• What needs to be done
Which lines in the listing below contain the word "points"? Copy each one.
(Materials provided)
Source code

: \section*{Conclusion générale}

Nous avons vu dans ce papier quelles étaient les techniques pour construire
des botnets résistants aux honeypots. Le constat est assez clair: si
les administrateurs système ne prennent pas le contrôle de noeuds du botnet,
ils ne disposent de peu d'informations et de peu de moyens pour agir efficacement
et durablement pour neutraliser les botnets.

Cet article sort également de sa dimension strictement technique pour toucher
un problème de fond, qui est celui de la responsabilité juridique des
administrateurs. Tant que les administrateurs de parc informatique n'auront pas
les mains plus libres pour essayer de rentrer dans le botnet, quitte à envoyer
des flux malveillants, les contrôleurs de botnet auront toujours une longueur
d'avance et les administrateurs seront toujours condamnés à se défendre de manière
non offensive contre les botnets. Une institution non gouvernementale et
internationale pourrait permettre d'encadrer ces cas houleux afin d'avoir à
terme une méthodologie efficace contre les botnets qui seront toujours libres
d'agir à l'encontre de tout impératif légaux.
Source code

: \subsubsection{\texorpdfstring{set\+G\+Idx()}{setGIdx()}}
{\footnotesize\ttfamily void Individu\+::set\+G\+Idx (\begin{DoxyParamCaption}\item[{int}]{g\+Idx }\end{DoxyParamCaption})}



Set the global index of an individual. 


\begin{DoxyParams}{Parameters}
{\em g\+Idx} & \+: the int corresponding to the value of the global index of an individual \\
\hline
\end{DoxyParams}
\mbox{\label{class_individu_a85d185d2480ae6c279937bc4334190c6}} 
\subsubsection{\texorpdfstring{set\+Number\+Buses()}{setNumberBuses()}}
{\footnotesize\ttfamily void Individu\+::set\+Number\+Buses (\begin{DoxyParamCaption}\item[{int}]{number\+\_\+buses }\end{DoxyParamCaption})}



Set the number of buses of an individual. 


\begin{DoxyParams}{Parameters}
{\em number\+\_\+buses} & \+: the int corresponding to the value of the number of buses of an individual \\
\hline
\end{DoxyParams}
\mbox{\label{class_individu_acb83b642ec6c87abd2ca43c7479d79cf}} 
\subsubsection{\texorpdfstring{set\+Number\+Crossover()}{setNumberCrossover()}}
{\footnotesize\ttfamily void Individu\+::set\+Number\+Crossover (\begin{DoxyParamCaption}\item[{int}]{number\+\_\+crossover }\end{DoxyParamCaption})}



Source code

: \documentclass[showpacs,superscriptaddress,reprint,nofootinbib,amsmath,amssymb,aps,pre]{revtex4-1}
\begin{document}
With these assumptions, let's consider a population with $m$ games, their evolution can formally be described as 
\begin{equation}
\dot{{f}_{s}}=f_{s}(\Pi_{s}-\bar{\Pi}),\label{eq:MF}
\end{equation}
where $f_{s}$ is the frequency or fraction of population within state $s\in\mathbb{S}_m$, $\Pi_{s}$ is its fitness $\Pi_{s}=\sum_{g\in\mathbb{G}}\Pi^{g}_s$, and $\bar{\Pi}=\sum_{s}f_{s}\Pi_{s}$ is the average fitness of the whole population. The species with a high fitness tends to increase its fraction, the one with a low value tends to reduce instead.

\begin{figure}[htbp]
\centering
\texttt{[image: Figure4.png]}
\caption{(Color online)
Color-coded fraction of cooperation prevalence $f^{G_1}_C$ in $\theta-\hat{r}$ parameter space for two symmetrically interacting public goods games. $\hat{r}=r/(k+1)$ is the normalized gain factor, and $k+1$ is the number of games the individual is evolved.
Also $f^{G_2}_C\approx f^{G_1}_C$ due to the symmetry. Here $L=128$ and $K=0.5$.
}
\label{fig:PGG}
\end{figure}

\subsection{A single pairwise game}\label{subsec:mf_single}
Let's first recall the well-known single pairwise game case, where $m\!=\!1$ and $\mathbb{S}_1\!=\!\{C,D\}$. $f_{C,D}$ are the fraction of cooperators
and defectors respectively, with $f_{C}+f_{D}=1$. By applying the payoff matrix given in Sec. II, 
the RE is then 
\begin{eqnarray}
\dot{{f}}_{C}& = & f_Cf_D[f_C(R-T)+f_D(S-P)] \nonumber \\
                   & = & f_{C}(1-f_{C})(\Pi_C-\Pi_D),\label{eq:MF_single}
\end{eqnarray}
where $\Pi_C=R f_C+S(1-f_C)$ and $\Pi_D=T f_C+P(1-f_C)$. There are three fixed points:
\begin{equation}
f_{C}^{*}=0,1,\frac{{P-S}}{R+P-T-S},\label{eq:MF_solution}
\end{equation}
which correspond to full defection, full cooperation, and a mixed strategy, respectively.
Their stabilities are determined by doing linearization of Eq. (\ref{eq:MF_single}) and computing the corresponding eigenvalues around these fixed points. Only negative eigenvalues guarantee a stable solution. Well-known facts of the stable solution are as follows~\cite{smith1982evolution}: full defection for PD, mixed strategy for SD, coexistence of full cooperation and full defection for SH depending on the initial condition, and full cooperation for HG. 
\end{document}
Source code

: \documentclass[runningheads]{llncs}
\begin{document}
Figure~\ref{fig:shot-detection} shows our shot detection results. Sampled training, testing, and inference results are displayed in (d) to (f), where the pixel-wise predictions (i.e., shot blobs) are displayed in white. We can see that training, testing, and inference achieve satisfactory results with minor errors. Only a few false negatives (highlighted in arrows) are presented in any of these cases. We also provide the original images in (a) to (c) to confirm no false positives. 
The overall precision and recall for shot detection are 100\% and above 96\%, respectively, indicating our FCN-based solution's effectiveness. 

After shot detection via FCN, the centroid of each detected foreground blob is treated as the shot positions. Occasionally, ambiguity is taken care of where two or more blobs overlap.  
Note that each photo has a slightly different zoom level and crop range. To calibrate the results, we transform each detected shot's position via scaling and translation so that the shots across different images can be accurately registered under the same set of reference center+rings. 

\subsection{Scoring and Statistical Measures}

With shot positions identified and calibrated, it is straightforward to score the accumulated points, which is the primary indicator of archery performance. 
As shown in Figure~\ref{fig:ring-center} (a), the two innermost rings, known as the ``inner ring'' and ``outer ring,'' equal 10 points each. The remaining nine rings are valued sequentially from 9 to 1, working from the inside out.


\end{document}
(End Materials provided)
(Materials provided)
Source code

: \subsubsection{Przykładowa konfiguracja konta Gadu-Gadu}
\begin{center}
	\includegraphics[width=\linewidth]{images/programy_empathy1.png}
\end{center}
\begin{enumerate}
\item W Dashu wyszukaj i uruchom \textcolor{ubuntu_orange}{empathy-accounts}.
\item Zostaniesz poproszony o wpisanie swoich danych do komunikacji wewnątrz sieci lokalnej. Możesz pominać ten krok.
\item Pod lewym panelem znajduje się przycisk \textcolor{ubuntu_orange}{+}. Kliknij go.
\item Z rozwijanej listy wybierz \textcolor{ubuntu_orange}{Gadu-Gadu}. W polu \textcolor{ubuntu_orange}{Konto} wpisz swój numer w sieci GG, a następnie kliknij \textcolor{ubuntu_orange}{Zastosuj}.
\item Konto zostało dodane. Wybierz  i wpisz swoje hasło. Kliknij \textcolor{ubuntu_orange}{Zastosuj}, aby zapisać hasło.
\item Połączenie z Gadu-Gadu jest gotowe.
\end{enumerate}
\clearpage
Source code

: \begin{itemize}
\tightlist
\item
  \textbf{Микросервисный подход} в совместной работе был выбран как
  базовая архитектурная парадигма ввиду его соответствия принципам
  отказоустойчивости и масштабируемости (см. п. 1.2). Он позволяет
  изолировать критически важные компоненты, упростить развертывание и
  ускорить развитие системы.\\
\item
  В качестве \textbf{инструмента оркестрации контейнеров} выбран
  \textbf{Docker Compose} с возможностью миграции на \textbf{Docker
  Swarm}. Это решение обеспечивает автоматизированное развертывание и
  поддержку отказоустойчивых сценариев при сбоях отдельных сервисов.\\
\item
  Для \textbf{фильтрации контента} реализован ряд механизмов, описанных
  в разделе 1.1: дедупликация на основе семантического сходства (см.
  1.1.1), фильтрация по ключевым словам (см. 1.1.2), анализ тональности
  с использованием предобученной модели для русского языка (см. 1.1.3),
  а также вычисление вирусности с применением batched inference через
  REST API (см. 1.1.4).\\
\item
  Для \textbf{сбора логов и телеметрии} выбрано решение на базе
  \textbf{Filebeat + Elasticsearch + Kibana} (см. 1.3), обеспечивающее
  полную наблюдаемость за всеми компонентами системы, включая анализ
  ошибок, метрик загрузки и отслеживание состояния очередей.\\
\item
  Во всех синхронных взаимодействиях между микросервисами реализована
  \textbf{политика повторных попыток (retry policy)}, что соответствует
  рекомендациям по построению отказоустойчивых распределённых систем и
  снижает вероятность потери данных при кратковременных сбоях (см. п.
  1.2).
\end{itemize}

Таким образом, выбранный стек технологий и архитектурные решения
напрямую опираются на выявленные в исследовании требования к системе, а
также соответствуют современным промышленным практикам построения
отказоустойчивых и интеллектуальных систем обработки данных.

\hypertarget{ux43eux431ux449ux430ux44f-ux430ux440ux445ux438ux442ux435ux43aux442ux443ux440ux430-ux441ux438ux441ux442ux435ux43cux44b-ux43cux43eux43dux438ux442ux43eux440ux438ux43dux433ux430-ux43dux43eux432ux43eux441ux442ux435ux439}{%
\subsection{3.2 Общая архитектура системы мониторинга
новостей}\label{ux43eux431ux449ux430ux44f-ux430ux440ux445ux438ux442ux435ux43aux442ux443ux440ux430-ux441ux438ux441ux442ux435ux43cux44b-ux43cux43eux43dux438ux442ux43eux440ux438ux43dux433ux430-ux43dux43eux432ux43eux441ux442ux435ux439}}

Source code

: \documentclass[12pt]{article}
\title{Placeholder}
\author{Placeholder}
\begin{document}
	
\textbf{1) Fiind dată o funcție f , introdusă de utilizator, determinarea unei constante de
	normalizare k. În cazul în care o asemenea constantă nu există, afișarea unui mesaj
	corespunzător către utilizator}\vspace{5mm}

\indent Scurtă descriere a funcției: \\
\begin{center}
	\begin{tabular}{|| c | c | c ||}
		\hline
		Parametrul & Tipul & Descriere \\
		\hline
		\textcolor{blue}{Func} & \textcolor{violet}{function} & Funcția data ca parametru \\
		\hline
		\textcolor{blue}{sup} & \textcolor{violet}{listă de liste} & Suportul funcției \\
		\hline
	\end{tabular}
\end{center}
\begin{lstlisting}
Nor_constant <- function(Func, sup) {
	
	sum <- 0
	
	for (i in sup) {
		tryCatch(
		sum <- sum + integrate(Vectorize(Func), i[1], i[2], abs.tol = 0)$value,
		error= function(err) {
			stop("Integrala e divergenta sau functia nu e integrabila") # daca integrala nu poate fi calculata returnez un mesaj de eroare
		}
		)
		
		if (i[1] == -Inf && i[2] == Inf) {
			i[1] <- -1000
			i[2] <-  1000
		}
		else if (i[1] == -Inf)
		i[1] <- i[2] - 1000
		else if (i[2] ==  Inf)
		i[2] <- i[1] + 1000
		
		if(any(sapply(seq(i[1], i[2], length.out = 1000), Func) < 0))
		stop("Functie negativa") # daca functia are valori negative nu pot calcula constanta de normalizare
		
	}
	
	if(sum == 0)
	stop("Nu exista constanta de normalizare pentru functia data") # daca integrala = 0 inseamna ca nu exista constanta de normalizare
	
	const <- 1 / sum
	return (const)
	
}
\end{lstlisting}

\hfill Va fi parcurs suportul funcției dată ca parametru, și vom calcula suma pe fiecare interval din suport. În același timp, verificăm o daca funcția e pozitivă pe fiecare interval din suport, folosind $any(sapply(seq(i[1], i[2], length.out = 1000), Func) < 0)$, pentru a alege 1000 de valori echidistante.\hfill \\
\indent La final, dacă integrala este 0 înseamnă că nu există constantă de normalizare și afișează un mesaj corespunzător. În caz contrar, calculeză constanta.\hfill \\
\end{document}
(End Materials provided)
(Materials provided)
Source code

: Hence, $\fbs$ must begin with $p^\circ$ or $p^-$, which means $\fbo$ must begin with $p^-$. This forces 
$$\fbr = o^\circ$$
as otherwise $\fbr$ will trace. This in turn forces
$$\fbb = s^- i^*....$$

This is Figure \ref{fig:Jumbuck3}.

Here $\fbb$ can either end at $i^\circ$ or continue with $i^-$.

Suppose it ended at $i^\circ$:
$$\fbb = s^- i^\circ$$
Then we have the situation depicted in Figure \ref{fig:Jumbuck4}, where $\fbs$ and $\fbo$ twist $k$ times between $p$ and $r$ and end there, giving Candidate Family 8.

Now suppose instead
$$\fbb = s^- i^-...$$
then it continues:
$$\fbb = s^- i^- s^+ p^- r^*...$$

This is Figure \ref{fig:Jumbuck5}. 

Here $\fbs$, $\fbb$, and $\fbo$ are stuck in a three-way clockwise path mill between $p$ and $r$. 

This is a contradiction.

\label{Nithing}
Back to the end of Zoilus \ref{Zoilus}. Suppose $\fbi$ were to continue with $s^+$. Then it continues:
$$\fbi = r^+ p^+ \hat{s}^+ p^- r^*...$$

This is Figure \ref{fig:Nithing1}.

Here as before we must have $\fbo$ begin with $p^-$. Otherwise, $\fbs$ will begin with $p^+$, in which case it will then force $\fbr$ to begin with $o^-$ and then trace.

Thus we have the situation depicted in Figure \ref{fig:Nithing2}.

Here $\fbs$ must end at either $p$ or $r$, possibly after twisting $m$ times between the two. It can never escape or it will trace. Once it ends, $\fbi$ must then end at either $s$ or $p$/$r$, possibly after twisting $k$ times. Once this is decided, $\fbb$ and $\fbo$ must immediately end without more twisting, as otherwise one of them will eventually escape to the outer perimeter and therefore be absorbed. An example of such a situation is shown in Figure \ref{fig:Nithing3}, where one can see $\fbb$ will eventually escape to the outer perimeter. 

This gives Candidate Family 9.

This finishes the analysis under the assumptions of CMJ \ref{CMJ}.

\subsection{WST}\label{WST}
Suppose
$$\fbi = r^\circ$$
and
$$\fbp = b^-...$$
(End Materials provided)
• Answer section
where $\Pi_C=R f_C+S(1-f_C)$ and $\Pi_D=T f_C+P(1-f_C)$. There are three fixed points:
Their stabilities are determined by doing linearization of Eq. (\ref{eq:MF_single}) and computing the corresponding eigenvalues around these fixed points. Only negative eigenvalues guarantee a stable solution. Well-known facts of the stable solution are as follows~\cite{smith1982evolution}: full defection for PD, mixed strategy for SD, coexistence of full cooperation and full defection for SH depending on the initial condition, and full cooperation for HG. 
With shot positions identified and calibrated, it is straightforward to score the accumulated points, which is the primary indicator of archery performance. 
As shown in Figure~\ref{fig:ring-center} (a), the two innermost rings, known as the ``inner ring'' and ``outer ring,'' equal 10 points each. The remaining nine rings are valued sequentially from 9 to 1, working from the inside out.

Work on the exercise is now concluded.